Inner House refuses appeal against decision Scottish courts had jurisdiction over pipeline construction dispute

The Inner House of the Court of Session has affirmed a decision of a commercial judge that the Scottish courts have jurisdiction to hear an action arising from an alleged breach of contract between a joint venture involved in a Scottish Water pipeline project to supply drinking water to Edinburgh and one of their suppliers.

About this case:
- Citation:[2025] CSIH 21
- Judgment:
- Court:Court of Session Inner House
- Judge:Lord Malcolm
Caledonia Water Alliance sought damages of £35 million from Electrosteel Castings UK Ltd for alleged breaches of contract that led to the contamination of drinking water carried by the new pipeline. The defender pled that the contracts concerned were subject to the exclusive jurisdiction of the English courts, but a commercial judge found after proof that there could be further procedure in Scotland.
The appeal was heard by the Lord Justice Clerk, Lord Beckett, with Lord Malcolm and Lord Armstrong. Ellis KC and McAndrew, advocate, appeared for the pursuer and respondent and G Walker KC and Broome, advocate, appeared for the defender and reclaimer.
Framework arrangement
In 2015 Caledonia entered into an alliance agreement with Scottish Water under which it would be engaged as a contractor in Scottish Water projects. A term of this agreement obliged Caledonia to obtain plant, materials, and services from suppliers with whom Scottish Water had entered into a framework agreement, including Electrosteel. Over four years, the parties entered into 60 separate contracts for the supply of ductile iron pipe for use in the South Edinburgh Resilience Scheme pipeline project.
The pursuer claimed that deficiencies in Electrosteel’s product had led to contamination of the drinking water carried, resulting in Caledonia being in breach of contract with Scottish Water.
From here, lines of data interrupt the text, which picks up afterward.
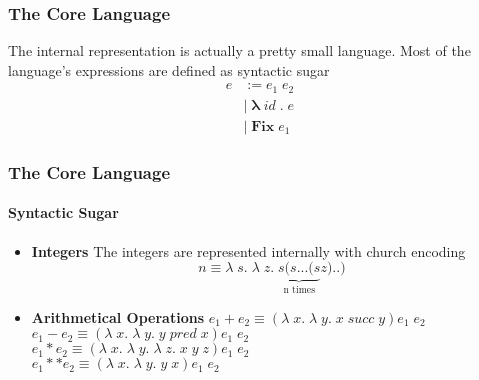 \documentclass[xcolor=table]{beamer}
\newcommand{\bs}[1]{\boldsymbol{#1}}
\begin{document}
%

\begin{frame}
\frametitle{The Core Language}
\begin{block}{The internal representation is actually a pretty small language. Most of the language's expressions are defined as syntactic sugar}
\begin{align*}
e & := e_1 \; e_2 	 \\
   & | \; \bs{\lambda} \; id \; \bs{ .} \; e \\
   & | \; \bs{Fix} \; e_1                                                                 
\end{align*}
\end{block}
\end{frame}

%

\begin{frame}
\frametitle{The Core Language}
\framesubtitle{Syntactic Sugar}
\begin{block}{}
\begin{itemize}
\item \textbf{Integers} The integers are represented internally with church encoding\\
$$n \equiv \lambda \;s.\; \lambda \; z. \; \underbrace{s(s ... (s }_\text{n times} z)..)$$
\item \textbf{Arithmetical Operations} $e_1 + e_2 \equiv (\lambda \; x. \; \lambda \; y.\; x \; succ \; y) e_1 \; e_2$\\
$e_1 - e_2 \equiv (\lambda \; x. \; \lambda \; y.\; y \; pred \; x) e_1 \; e_2$ \\
$e_1 * e_2 \equiv (\lambda \; x. \; \lambda \; y.\; \lambda \; z. \;  x \; y \; z) e_1 \; e_2$ \\
$e_1 ** e_2 \equiv (\lambda \; x. \; \lambda \; y.\;  y \; x ) e_1 \; e_2$ \\
\end{itemize}
\end{block}
\end{frame}
\end{document}
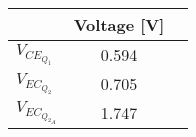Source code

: \begin{tabular}[t]{lcc}
    \toprule
    &Voltage [V]\\
    \midrule
    $V_{CE_{Q_1}}$    &   0.594   \\
    $V_{EC_{Q_2}}$    &   0.705  \\
    $V_{EC_{Q_{2_A}}}$ &   1.747   \\
    \bottomrule
\end{tabular}

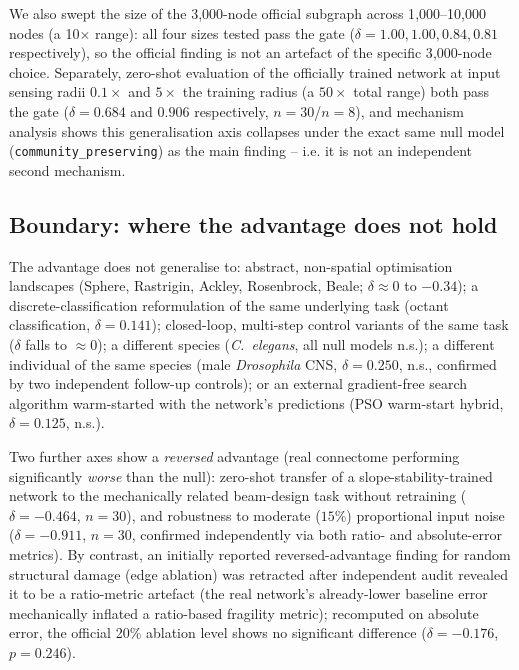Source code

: \documentclass[11pt]{article}
\begin{document}
We also swept the size of the 3{,}000-node official subgraph across
1{,}000--10{,}000 nodes (a 10$\times$ range): all four sizes tested pass
the gate ($\delta = 1.00, 1.00, 0.84, 0.81$ respectively), so the official
finding is not an artefact of the specific 3{,}000-node choice. Separately,
zero-shot evaluation of the officially trained network at input sensing
radii $0.1\times$ and $5\times$ the training radius (a $50\times$ total
range) both pass the gate ($\delta = 0.684$ and $0.906$ respectively,
$n=30$/$n=8$), and mechanism analysis shows this generalisation axis
collapses under the exact same null model (\texttt{community\_preserving})
as the main finding -- i.e. it is not an independent second mechanism.

\subsection{Boundary: where the advantage does not hold}

The advantage does not generalise to: abstract, non-spatial optimisation
landscapes (Sphere, Rastrigin, Ackley, Rosenbrock, Beale; $\delta \approx
0$ to $-0.34$); a discrete-classification reformulation of the same
underlying task (octant classification, $\delta=0.141$); closed-loop,
multi-step control variants of the same task ($\delta$ falls to
$\approx 0$); a different species (\emph{C.~elegans}, all null models
n.s.); a different individual of the same species (male \emph{Drosophila}
CNS, $\delta=0.250$, n.s., confirmed by two independent follow-up
controls); or an external gradient-free search algorithm warm-started
with the network's predictions (PSO warm-start hybrid, $\delta=0.125$,
n.s.).

Two further axes show a \emph{reversed} advantage (real connectome
performing significantly \emph{worse} than the null): zero-shot transfer
of a slope-stability-trained network to the mechanically related
beam-design task without retraining ($\delta=-0.464$, $n=30$), and
robustness to moderate ($15\%$) proportional input noise ($\delta=-0.911$,
$n=30$, confirmed independently via both ratio- and absolute-error
metrics). By contrast, an initially reported reversed-advantage finding
for random structural damage (edge ablation) was retracted after
independent audit revealed it to be a ratio-metric artefact (the real
network's already-lower baseline error mechanically inflated a
ratio-based fragility metric); recomputed on absolute error, the
official 20\% ablation level shows no significant difference
($\delta=-0.176$, $p=0.246$).
\end{document}
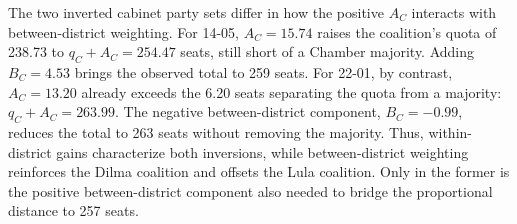 \documentclass[11pt]{article}
\begin{document}



The two inverted cabinet party sets differ in how the positive \(A_C\)
interacts with between-district weighting. For 14-05, \(A_C=15.74\)
raises the coalition's quota of 238.73 to \(q_C+A_C=254.47\) seats,
still short of a Chamber majority. Adding \(B_C=4.53\) brings the
observed total to 259 seats. For 22-01, by contrast, \(A_C=13.20\)
already exceeds the 6.20 seats separating the quota from a majority:
\(q_C+A_C=263.99\). The negative between-district component,
\(B_C=-0.99\), reduces the total to 263 seats without removing the
majority. Thus, within-district gains characterize both inversions, while
between-district weighting reinforces the Dilma coalition and offsets the
Lula coalition. Only in the former is the positive between-district
component also needed to bridge the proportional distance to 257 seats.

\end{document}

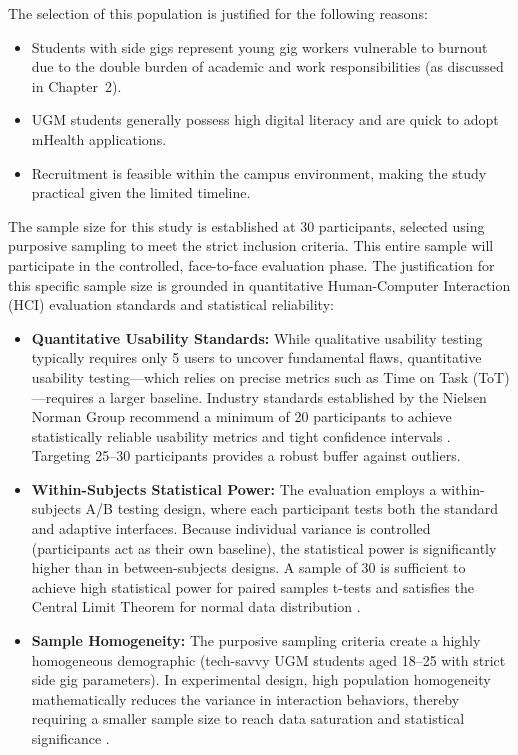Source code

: The selection of this population is justified for the following reasons:

\begin{itemize}
    \item Students with side gigs represent young gig workers vulnerable to burnout due to the double burden of academic and work responsibilities (as discussed in Chapter~2).
    \item UGM students generally possess high digital literacy and are quick to adopt mHealth applications.
    \item Recruitment is feasible within the campus environment, making the study practical given the limited timeline.
\end{itemize}

The sample size for this study is established at 30 participants, selected using purposive sampling to meet the strict inclusion criteria. This entire sample will participate in the controlled, face-to-face evaluation phase. The justification for this specific sample size is grounded in quantitative Human-Computer Interaction (HCI) evaluation standards and statistical reliability:

\begin{itemize}
    \item \textbf{Quantitative Usability Standards:} While qualitative usability testing typically requires only 5 users to uncover fundamental flaws, quantitative usability testing---which relies on precise metrics such as Time on Task (ToT)---requires a larger baseline. Industry standards established by the Nielsen Norman Group recommend a minimum of 20 participants to achieve statistically reliable usability metrics and tight confidence intervals \cite{nielsen2006quantitative}. Targeting 25--30 participants provides a robust buffer against outliers.
    \item \textbf{Within-Subjects Statistical Power:} The evaluation employs a within-subjects A/B testing design, where each participant tests both the standard and adaptive interfaces. Because individual variance is controlled (participants act as their own baseline), the statistical power is significantly higher than in between-subjects designs. A sample of 30 is sufficient to achieve high statistical power for paired samples t-tests and satisfies the Central Limit Theorem for normal data distribution \cite{field2013statistics}.
    \item \textbf{Sample Homogeneity:} The purposive sampling criteria create a highly homogeneous demographic (tech-savvy UGM students aged 18--25 with strict side gig parameters). In experimental design, high population homogeneity mathematically reduces the variance in interaction behaviors, thereby requiring a smaller sample size to reach data saturation and statistical significance \cite{macefield2009sample}.
\end{itemize}

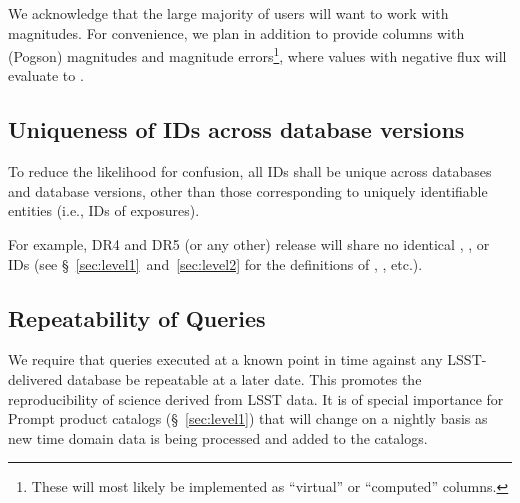 \documentclass[SE,lsstdraft,toc]{lsstdoc}
\begin{document}
We acknowledge that the large majority of users will want to work with magnitudes. For convenience, we plan
in addition
to provide columns with (Pogson) magnitudes and magnitude errors\footnote{These will most likely be implemented as ``virtual'' or ``computed'' columns.}, where values with negative flux will evaluate to .

\subsection{Uniqueness of IDs across database versions}

To reduce the likelihood for confusion, all IDs shall be unique across databases and database versions, other than those corresponding to uniquely identifiable entities (i.e., IDs of exposures).

For example, DR4 and DR5 (or any other) release will share no identical \Object, \Source, \DIAObject or \DIASource IDs (see \S~\ref{sec:level1}~and~\ref{sec:level2} for the definitions of \Objects, \DIAObjects, etc.).

\subsection{Repeatability of Queries}
\label{sec:repeatability}

We require that queries executed at a known point in time against any LSST-delivered database be repeatable at a later date. This promotes the reproducibility of science derived from LSST data. It is of special importance for Prompt product catalogs (\S~\ref{sec:level1}) that will change on a nightly basis as new time domain data is being processed and added to the catalogs.
\end{document}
It therefore raised an action in the Outer House seeking indemnity from Electrosteel in respect of its liabilities for using defective pipework in the project.
On the jurisdiction issue, Caledonia contended that the contracts were subject to the standard terms and conditions set out in the framework arrangement between Scottish Water and Electrosteel, which provided the Scottish courts with exclusive jurisdiction. Electrosteel argued that its standard terms applied, as they were referred to in the last documents exchanged prior to supply of the product.
The commercial judge, after proof, held that it was clear that supplies would be made in the context of Scottish Water’s framework arrangements. The evidence of both sides’ witnesses was that within the water industry, framework arrangements were designed to ensure consistency in terms and rates, and the parties had a shared understanding that the framework was what governed their relationship.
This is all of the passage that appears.